(PROBLEM DETAILS) Scan the data below for the string "provides". Show every line where it turns up.

(RECORDS SUPPLIED)
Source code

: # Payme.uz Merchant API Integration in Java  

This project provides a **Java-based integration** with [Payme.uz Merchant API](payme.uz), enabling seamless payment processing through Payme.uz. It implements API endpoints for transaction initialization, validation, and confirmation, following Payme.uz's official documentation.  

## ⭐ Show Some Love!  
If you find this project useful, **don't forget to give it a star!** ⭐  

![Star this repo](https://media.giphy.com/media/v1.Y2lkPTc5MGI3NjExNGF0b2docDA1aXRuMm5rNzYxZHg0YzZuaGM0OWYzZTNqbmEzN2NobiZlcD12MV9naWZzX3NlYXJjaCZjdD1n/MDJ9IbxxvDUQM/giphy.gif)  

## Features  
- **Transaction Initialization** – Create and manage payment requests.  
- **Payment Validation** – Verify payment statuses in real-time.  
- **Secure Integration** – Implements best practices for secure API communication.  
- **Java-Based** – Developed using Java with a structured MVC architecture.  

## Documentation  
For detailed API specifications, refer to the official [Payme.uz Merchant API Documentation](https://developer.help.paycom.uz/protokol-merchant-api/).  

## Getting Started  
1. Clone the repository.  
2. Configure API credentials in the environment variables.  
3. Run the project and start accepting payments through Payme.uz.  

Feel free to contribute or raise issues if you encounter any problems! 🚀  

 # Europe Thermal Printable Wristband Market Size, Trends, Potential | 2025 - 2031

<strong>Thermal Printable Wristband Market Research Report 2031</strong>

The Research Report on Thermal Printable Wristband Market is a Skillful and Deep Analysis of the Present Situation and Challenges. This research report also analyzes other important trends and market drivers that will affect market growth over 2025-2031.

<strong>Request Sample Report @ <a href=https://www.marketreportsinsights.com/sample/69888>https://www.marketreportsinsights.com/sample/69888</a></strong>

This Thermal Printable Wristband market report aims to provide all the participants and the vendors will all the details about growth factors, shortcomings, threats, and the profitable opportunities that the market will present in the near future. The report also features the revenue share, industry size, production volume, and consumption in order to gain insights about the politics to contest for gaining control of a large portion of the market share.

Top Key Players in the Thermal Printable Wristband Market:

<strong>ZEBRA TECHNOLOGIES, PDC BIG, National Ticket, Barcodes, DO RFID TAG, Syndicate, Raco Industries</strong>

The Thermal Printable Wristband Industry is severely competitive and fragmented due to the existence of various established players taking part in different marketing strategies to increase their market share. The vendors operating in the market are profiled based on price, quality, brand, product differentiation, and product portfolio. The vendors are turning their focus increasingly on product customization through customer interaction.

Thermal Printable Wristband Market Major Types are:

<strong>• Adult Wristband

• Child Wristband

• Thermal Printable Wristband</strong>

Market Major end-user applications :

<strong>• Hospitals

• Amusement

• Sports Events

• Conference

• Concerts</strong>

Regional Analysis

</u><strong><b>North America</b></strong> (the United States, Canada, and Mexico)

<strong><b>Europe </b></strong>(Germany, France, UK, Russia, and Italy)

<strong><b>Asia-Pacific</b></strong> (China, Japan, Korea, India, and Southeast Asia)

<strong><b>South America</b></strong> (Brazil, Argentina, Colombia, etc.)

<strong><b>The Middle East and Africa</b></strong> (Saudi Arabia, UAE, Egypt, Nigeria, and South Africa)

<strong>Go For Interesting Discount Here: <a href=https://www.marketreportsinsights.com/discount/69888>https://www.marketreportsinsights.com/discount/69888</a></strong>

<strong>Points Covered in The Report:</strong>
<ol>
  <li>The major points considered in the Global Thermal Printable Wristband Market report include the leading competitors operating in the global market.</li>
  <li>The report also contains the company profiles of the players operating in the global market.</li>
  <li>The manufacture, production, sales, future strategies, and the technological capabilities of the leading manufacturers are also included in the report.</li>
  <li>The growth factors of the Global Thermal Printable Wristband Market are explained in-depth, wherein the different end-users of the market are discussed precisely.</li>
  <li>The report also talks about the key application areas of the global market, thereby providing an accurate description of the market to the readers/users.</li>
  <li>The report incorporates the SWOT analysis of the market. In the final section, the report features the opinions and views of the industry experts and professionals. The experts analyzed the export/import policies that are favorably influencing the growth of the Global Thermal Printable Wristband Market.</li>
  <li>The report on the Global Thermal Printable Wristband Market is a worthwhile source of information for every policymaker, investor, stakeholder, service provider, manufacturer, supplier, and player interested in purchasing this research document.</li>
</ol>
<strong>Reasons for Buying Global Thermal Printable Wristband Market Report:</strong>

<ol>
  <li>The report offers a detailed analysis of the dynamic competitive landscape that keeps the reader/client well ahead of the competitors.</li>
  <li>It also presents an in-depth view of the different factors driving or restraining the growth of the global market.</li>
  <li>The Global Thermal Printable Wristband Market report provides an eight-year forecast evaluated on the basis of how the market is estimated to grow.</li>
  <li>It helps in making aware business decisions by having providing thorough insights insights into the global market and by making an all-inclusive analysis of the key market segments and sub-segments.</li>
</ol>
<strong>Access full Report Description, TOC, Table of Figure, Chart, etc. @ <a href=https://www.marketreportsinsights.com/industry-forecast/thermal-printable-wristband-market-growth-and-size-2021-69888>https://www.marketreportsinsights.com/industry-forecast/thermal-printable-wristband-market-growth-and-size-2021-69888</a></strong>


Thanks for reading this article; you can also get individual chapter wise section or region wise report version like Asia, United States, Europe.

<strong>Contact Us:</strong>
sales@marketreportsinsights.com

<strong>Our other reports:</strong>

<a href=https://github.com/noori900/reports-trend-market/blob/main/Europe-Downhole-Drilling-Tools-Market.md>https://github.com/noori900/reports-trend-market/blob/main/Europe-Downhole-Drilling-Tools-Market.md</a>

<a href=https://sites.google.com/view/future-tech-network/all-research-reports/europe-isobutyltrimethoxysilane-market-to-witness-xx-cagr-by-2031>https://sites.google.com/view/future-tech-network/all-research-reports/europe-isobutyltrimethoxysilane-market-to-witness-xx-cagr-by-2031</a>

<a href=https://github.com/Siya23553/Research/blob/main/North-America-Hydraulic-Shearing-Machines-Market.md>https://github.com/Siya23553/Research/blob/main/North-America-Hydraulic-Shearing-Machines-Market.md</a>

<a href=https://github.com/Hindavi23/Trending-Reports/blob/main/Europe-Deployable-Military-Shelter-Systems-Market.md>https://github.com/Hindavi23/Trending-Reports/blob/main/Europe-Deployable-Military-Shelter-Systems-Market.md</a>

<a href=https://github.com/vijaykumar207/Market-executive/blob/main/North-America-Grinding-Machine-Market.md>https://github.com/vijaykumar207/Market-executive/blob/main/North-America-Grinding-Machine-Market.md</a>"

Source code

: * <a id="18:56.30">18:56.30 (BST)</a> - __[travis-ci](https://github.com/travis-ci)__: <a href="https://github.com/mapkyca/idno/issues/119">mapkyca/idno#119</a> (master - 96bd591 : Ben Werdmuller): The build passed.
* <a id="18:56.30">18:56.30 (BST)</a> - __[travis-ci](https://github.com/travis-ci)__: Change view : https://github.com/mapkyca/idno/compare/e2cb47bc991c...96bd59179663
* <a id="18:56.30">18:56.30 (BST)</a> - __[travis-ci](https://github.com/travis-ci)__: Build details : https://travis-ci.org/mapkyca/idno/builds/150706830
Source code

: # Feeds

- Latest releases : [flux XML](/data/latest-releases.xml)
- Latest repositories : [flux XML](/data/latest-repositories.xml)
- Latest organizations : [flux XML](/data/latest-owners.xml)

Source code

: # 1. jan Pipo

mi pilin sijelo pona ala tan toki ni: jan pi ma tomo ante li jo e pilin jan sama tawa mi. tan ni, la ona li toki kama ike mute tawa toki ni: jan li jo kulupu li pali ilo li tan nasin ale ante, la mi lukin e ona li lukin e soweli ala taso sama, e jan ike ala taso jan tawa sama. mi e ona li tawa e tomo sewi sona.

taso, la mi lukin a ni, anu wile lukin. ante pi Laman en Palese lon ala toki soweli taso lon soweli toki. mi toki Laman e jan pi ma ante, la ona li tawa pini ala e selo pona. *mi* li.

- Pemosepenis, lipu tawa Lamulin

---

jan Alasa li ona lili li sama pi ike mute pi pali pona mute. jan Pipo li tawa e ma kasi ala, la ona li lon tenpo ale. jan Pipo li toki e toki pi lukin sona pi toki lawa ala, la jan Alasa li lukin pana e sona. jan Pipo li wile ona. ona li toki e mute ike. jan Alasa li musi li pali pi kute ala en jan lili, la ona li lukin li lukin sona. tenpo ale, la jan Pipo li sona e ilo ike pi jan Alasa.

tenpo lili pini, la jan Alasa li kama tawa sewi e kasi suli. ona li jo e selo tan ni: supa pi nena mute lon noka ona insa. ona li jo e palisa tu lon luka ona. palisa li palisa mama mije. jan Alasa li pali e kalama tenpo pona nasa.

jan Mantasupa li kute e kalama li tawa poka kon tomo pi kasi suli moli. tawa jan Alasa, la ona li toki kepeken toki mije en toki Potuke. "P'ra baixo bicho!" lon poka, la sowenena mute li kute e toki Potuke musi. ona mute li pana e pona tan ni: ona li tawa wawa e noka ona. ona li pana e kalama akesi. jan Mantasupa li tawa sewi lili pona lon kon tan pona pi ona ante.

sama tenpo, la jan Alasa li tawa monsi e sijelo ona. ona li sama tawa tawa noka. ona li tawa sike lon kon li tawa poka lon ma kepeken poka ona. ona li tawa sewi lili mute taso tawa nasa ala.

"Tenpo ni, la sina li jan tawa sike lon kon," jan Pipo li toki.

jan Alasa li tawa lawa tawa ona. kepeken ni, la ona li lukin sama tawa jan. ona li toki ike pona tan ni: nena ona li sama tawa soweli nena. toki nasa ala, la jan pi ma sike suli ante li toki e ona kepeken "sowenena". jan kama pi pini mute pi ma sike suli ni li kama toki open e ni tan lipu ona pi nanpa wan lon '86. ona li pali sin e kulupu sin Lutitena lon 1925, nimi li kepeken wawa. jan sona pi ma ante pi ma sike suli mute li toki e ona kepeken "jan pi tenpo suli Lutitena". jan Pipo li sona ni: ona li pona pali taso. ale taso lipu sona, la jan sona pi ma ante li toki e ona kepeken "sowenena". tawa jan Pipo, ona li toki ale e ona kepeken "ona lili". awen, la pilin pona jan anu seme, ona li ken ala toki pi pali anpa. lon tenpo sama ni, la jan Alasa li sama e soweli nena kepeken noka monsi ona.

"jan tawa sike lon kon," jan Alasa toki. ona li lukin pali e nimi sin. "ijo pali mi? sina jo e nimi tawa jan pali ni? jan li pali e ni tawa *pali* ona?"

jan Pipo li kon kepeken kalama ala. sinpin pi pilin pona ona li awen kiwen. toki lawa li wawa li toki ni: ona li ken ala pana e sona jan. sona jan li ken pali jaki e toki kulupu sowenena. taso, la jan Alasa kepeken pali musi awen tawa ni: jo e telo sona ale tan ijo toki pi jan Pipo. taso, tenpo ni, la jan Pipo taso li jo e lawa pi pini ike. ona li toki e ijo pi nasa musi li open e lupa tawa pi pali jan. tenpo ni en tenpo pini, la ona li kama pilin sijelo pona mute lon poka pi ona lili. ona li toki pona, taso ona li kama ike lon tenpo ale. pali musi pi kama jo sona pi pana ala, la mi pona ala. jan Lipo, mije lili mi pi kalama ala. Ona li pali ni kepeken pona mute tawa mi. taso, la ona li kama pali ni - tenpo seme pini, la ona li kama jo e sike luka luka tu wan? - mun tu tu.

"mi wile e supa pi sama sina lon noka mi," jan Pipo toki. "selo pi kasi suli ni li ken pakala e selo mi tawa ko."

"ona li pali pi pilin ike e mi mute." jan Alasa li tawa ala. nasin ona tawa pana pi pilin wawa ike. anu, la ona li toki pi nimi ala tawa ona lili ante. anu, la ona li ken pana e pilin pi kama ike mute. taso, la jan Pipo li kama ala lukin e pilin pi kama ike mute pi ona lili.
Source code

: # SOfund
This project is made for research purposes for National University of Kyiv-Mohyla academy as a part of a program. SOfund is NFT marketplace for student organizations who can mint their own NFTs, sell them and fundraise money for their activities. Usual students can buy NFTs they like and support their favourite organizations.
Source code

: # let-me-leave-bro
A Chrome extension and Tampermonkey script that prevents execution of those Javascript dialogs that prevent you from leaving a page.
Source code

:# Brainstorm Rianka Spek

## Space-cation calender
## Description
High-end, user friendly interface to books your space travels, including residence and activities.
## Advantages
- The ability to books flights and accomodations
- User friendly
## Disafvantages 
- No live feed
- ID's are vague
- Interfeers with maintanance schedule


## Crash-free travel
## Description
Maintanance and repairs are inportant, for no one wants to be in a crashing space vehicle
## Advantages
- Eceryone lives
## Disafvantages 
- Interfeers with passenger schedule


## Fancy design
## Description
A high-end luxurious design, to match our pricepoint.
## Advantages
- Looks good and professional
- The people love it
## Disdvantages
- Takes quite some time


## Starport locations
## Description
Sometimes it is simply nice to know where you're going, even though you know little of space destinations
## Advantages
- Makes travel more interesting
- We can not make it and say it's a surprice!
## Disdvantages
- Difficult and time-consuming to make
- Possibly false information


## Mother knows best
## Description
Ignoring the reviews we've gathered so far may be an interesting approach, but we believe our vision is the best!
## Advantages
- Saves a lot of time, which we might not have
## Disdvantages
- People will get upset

(THE COMPLETED TASK)
This project provides a **Java-based integration** with [Payme.uz Merchant API](payme.uz), enabling seamless payment processing through Payme.uz. It implements API endpoints for transaction initialization, validation, and confirmation, following Payme.uz's official documentation.  
  <li>The Global Thermal Printable Wristband Market report provides an eight-year forecast evaluated on the basis of how the market is estimated to grow.</li>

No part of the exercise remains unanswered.